BEGIN INFORMATION
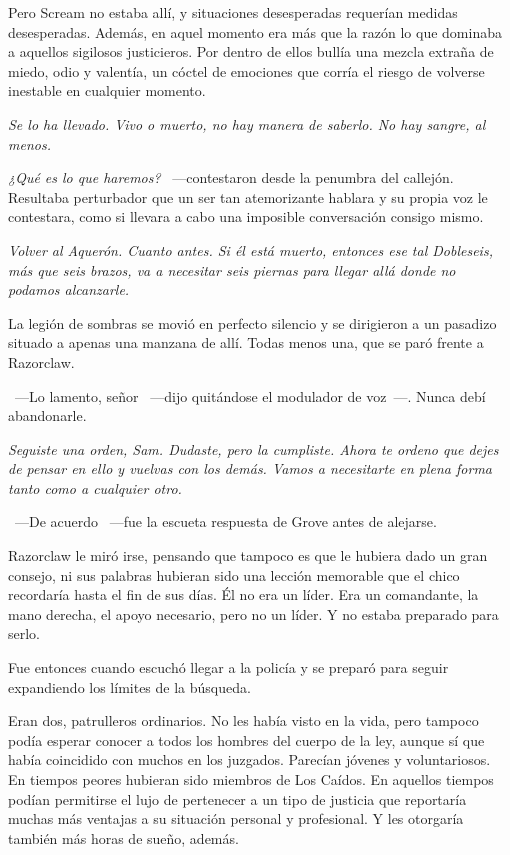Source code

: Pero Scream no estaba allí, y situaciones desesperadas requerían medidas desesperadas. Además, en aquel momento era más que la razón lo que dominaba a aquellos sigilosos justicieros. Por dentro de ellos bullía una mezcla extraña de miedo, odio y valentía, un cóctel de emociones que corría el riesgo de volverse inestable en cualquier momento.

\emph{Se lo ha llevado. Vivo o muerto, no hay manera de saberlo. No hay sangre, al menos.}

\emph{¿Qué es lo que haremos?} ~---contestaron desde la penumbra del callejón. Resultaba perturbador que un ser tan atemorizante hablara y su propia voz le contestara, como si llevara a cabo una imposible conversación consigo mismo.

\emph{Volver al Aquerón. Cuanto antes. Si él está muerto, entonces ese tal Dobleseis, más que seis brazos, va a necesitar seis piernas para llegar allá donde no podamos alcanzarle.}

La legión de sombras se movió en perfecto silencio y se dirigieron a un pasadizo situado a apenas una manzana de allí. Todas menos una, que se paró frente a Razorclaw.

~---Lo lamento, señor ~---dijo quitándose el modulador de voz~---. Nunca debí abandonarle.

\emph{Seguiste una orden, Sam. Dudaste, pero la cumpliste. Ahora te ordeno que dejes de pensar en ello y vuelvas con los demás. Vamos a necesitarte en plena forma tanto como a cualquier otro.}

~---De acuerdo ~---fue la escueta respuesta de Grove antes de alejarse.

Razorclaw le miró irse, pensando que tampoco es que le hubiera dado un gran consejo, ni sus palabras hubieran sido una lección memorable que el chico recordaría hasta el fin de sus días. Él no era un líder. Era un comandante, la mano derecha, el apoyo necesario, pero no un líder. Y no estaba preparado para serlo.

Fue entonces cuando escuchó llegar a la policía y se preparó para seguir expandiendo los límites de la búsqueda.

Eran dos, patrulleros ordinarios. No les había visto en la vida, pero tampoco podía esperar conocer a todos los hombres del cuerpo de la ley, aunque sí que había coincidido con muchos en los juzgados. Parecían jóvenes y voluntariosos. En tiempos peores hubieran sido miembros de Los Caídos. En aquellos tiempos podían permitirse el lujo de pertenecer a un tipo de justicia que reportaría muchas más ventajas a su situación personal y profesional. Y les otorgaría también más horas de sueño, además.

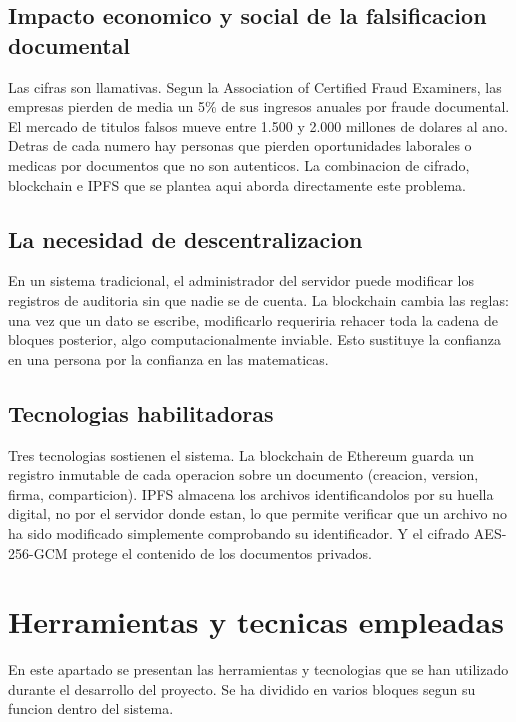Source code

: \documentclass[11pt, a4paper]{article}
\begin{document}
\subsection{Impacto economico y social de la falsificacion documental}

Las cifras son llamativas. Segun la Association of Certified Fraud Examiners, las empresas pierden de media un 5\% de sus ingresos anuales por fraude documental. El mercado de titulos falsos mueve entre 1.500 y 2.000 millones de dolares al ano. Detras de cada numero hay personas que pierden oportunidades laborales o medicas por documentos que no son autenticos. La combinacion de cifrado, blockchain e IPFS que se plantea aqui aborda directamente este problema.

\subsection{La necesidad de descentralizacion}

En un sistema tradicional, el administrador del servidor puede modificar los registros de auditoria sin que nadie se de cuenta. La blockchain cambia las reglas: una vez que un dato se escribe, modificarlo requeriria rehacer toda la cadena de bloques posterior, algo computacionalmente inviable. Esto sustituye la confianza en una persona por la confianza en las matematicas.

\subsection{Tecnologias habilitadoras}

Tres tecnologias sostienen el sistema. La blockchain de Ethereum guarda un registro inmutable de cada operacion sobre un documento (creacion, version, firma, comparticion). IPFS almacena los archivos identificandolos por su huella digital, no por el servidor donde estan, lo que permite verificar que un archivo no ha sido modificado simplemente comprobando su identificador. Y el cifrado AES-256-GCM protege el contenido de los documentos privados.

\section{Herramientas y tecnicas empleadas}

En este apartado se presentan las herramientas y tecnologias que se han utilizado durante el desarrollo del proyecto. Se ha dividido en varios bloques segun su funcion dentro del sistema.
\end{document}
END INFORMATION
The data is to be returned exactly as it stands, pictures aside.

Source code

: Pero Scream no estaba allí, y situaciones desesperadas requerían medidas desesperadas. Además, en aquel momento era más que la razón lo que dominaba a aquellos sigilosos justicieros. Por dentro de ellos bullía una mezcla extraña de miedo, odio y valentía, un cóctel de emociones que corría el riesgo de volverse inestable en cualquier momento.

\emph{Se lo ha llevado. Vivo o muerto, no hay manera de saberlo. No hay sangre, al menos.}

\emph{¿Qué es lo que haremos?} ~---contestaron desde la penumbra del callejón. Resultaba perturbador que un ser tan atemorizante hablara y su propia voz le contestara, como si llevara a cabo una imposible conversación consigo mismo.

\emph{Volver al Aquerón. Cuanto antes. Si él está muerto, entonces ese tal Dobleseis, más que seis brazos, va a necesitar seis piernas para llegar allá donde no podamos alcanzarle.}

La legión de sombras se movió en perfecto silencio y se dirigieron a un pasadizo situado a apenas una manzana de allí. Todas menos una, que se paró frente a Razorclaw.

~---Lo lamento, señor ~---dijo quitándose el modulador de voz~---. Nunca debí abandonarle.

\emph{Seguiste una orden, Sam. Dudaste, pero la cumpliste. Ahora te ordeno que dejes de pensar en ello y vuelvas con los demás. Vamos a necesitarte en plena forma tanto como a cualquier otro.}

~---De acuerdo ~---fue la escueta respuesta de Grove antes de alejarse.

Razorclaw le miró irse, pensando que tampoco es que le hubiera dado un gran consejo, ni sus palabras hubieran sido una lección memorable que el chico recordaría hasta el fin de sus días. Él no era un líder. Era un comandante, la mano derecha, el apoyo necesario, pero no un líder. Y no estaba preparado para serlo.

Fue entonces cuando escuchó llegar a la policía y se preparó para seguir expandiendo los límites de la búsqueda.

Eran dos, patrulleros ordinarios. No les había visto en la vida, pero tampoco podía esperar conocer a todos los hombres del cuerpo de la ley, aunque sí que había coincidido con muchos en los juzgados. Parecían jóvenes y voluntariosos. En tiempos peores hubieran sido miembros de Los Caídos. En aquellos tiempos podían permitirse el lujo de pertenecer a un tipo de justicia que reportaría muchas más ventajas a su situación personal y profesional. Y les otorgaría también más horas de sueño, además.

Source code

: \documentclass[11pt, a4paper]{article}
\begin{document}
\subsection{Impacto economico y social de la falsificacion documental}

Las cifras son llamativas. Segun la Association of Certified Fraud Examiners, las empresas pierden de media un 5\% de sus ingresos anuales por fraude documental. El mercado de titulos falsos mueve entre 1.500 y 2.000 millones de dolares al ano. Detras de cada numero hay personas que pierden oportunidades laborales o medicas por documentos que no son autenticos. La combinacion de cifrado, blockchain e IPFS que se plantea aqui aborda directamente este problema.

\subsection{La necesidad de descentralizacion}

En un sistema tradicional, el administrador del servidor puede modificar los registros de auditoria sin que nadie se de cuenta. La blockchain cambia las reglas: una vez que un dato se escribe, modificarlo requeriria rehacer toda la cadena de bloques posterior, algo computacionalmente inviable. Esto sustituye la confianza en una persona por la confianza en las matematicas.

\subsection{Tecnologias habilitadoras}

Tres tecnologias sostienen el sistema. La blockchain de Ethereum guarda un registro inmutable de cada operacion sobre un documento (creacion, version, firma, comparticion). IPFS almacena los archivos identificandolos por su huella digital, no por el servidor donde estan, lo que permite verificar que un archivo no ha sido modificado simplemente comprobando su identificador. Y el cifrado AES-256-GCM protege el contenido de los documentos privados.

\section{Herramientas y tecnicas empleadas}

En este apartado se presentan las herramientas y tecnologias que se han utilizado durante el desarrollo del proyecto. Se ha dividido en varios bloques segun su funcion dentro del sistema.
\end{document}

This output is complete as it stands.